#### SOURCE INFORMATION ####
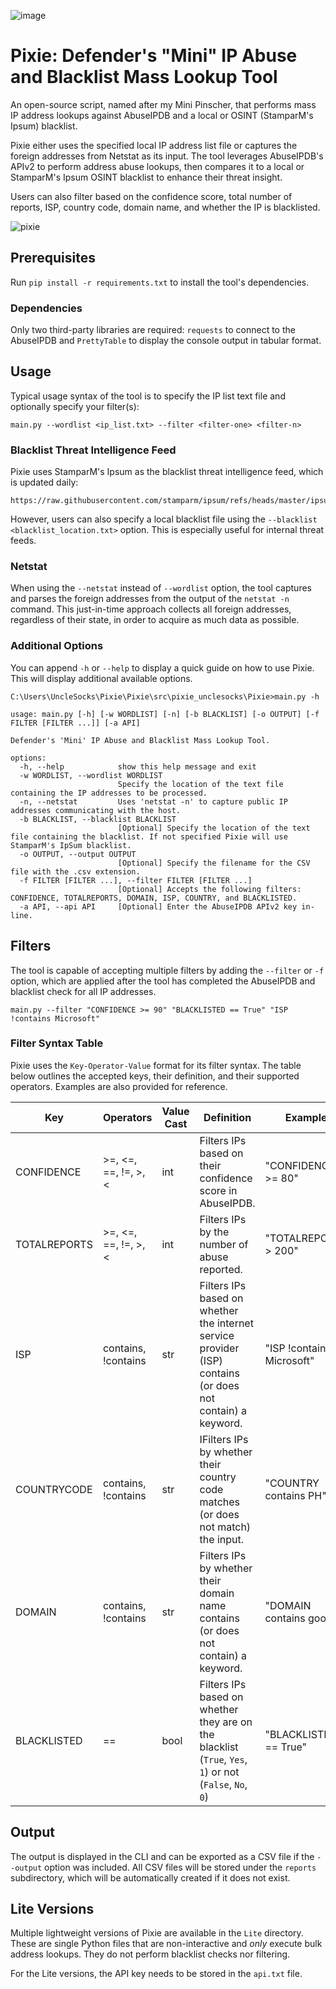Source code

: ![image](https://github.com/user-attachments/assets/8c4a767e-a73b-4e51-b682-987fe7c7aaee)

# Pixie: Defender's "Mini" IP Abuse and Blacklist Mass Lookup Tool


An open-source script, named after my Mini Pinscher, that performs mass IP address lookups against AbuseIPDB and a local or OSINT (StamparM's Ipsum) blacklist.

Pixie either uses the specified local IP address list file or captures the foreign addresses from Netstat as its input. The tool leverages AbuseIPDB's APIv2 to perform address abuse lookups, then compares it to a local or StamparM's Ipsum OSINT blacklist to enhance their threat insight.

Users can also filter based on the confidence score, total number of reports, ISP, country code, domain name, and whether the IP is blacklisted.

![pixie](https://github.com/user-attachments/assets/0a4c7518-51e9-41b1-94ba-9f1a80a3f5b9)

## Prerequisites

Run `pip install -r requirements.txt` to install the tool's dependencies.

### Dependencies

Only two third-party libraries are required: `requests` to connect to the AbuseIPDB and `PrettyTable` to display the console output in tabular format.

## Usage
Typical usage syntax of the tool is to specify the IP list text file and optionally specify your filter(s):
```
main.py --wordlist <ip_list.txt> --filter <filter-one> <filter-n>
```

### Blacklist Threat Intelligence Feed
Pixie uses StamparM's Ipsum as the blacklist threat intelligence feed, which is updated daily: 
```
https://raw.githubusercontent.com/stamparm/ipsum/refs/heads/master/ipsum.txt
```
However, users can also specify a local blacklist file using the `--blacklist <blacklist_location.txt>` option. This is especially useful for internal threat feeds.

### Netstat
When using the `--netstat` instead of `--wordlist` option, the tool captures and parses the foreign addresses from the output of the `netstat -n` command. This just-in-time approach collects all foreign addresses, regardless of their state, in order to acquire as much data as possible.

### Additional Options
You can append `-h` or `--help` to display a quick guide on how to use Pixie. This will display additional available options.
```
C:\Users\UncleSocks\Pixie\Pixie\src\pixie_unclesocks\Pixie>main.py -h

usage: main.py [-h] [-w WORDLIST] [-n] [-b BLACKLIST] [-o OUTPUT] [-f FILTER [FILTER ...]] [-a API]

Defender's 'Mini' IP Abuse and Blacklist Mass Lookup Tool.

options:
  -h, --help            show this help message and exit
  -w WORDLIST, --wordlist WORDLIST
                        Specify the location of the text file containing the IP addresses to be processed.
  -n, --netstat         Uses 'netstat -n' to capture public IP addresses communicating with the host.
  -b BLACKLIST, --blacklist BLACKLIST
                        [Optional] Specify the location of the text file containing the blacklist. If not specified Pixie will use StamparM's IpSum blacklist.
  -o OUTPUT, --output OUTPUT
                        [Optional] Specify the filename for the CSV file with the .csv extension.
  -f FILTER [FILTER ...], --filter FILTER [FILTER ...]
                        [Optional] Accepts the following filters: CONFIDENCE, TOTALREPORTS, DOMAIN, ISP, COUNTRY, and BLACKLISTED.
  -a API, --api API     [Optional] Enter the AbuseIPDB APIv2 key in-line.
```

## Filters
The tool is capable of accepting multiple filters by adding the `--filter` or `-f` option, which are applied after the tool has completed the AbuseIPDB and blacklist check for all IP addresses. 

```
main.py --filter "CONFIDENCE >= 90" "BLACKLISTED == True" "ISP !contains Microsoft"
```

### Filter Syntax Table

Pixie uses the `Key-Operator-Value` format for its filter syntax. The table below outlines the accepted keys, their definition, and their supported operators. Examples are also provided for reference.

| Key | Operators | Value Cast | Definition | Example |
| ---------- | -------------------- | --- | ----------------------------------------| ------------------ |
| CONFIDENCE | >=, <=, ==, !=, >, < | int | Filters IPs based on their confidence score in AbuseIPDB. | "CONFIDENCE >= 80" |
| TOTALREPORTS | >=, <=, ==, !=, >, < | int | Filters IPs by the number of abuse reported. |"TOTALREPORTS > 200" |
| ISP | contains, !contains | str | Filters IPs based on whether the internet service provider (ISP) contains (or does not contain) a keyword. | "ISP !contains Microsoft" |
| COUNTRYCODE | contains, !contains | str | IFilters IPs by whether their country code matches (or does not match) the input. | "COUNTRY contains PH" |
| DOMAIN | contains, !contains | str | Filters IPs by whether their domain name contains (or does not contain) a keyword. | "DOMAIN contains google" |
| BLACKLISTED | == | bool | Filters IPs based on whether they are on the blacklist (`True`, `Yes`, `1`) or not (`False`, `No`, `0`) | "BLACKLISTED == True" |

## Output
The output is displayed in the CLI and can be exported as a CSV file if the `--output` option was included. All CSV files will be stored under the `reports` subdirectory, which will be automatically created if it does not exist.


## Lite Versions
Multiple lightweight versions of Pixie are available in the `Lite` directory. These are single Python files that are non-interactive and _only_ execute bulk address lookups. They do not perform blacklist checks nor filtering.

For the Lite versions, the API key needs to be stored in the `api.txt` file.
####
• **PROBLEM**
Whenever a line of the data holds the string "TOTALREPORTS", pick that line out.

• **REPLY TO THE EXERCISE**
                        [Optional] Accepts the following filters: CONFIDENCE, TOTALREPORTS, DOMAIN, ISP, COUNTRY, and BLACKLISTED.
| TOTALREPORTS | >=, <=, ==, !=, >, < | int | Filters IPs by the number of abuse reported. |"TOTALREPORTS > 200" |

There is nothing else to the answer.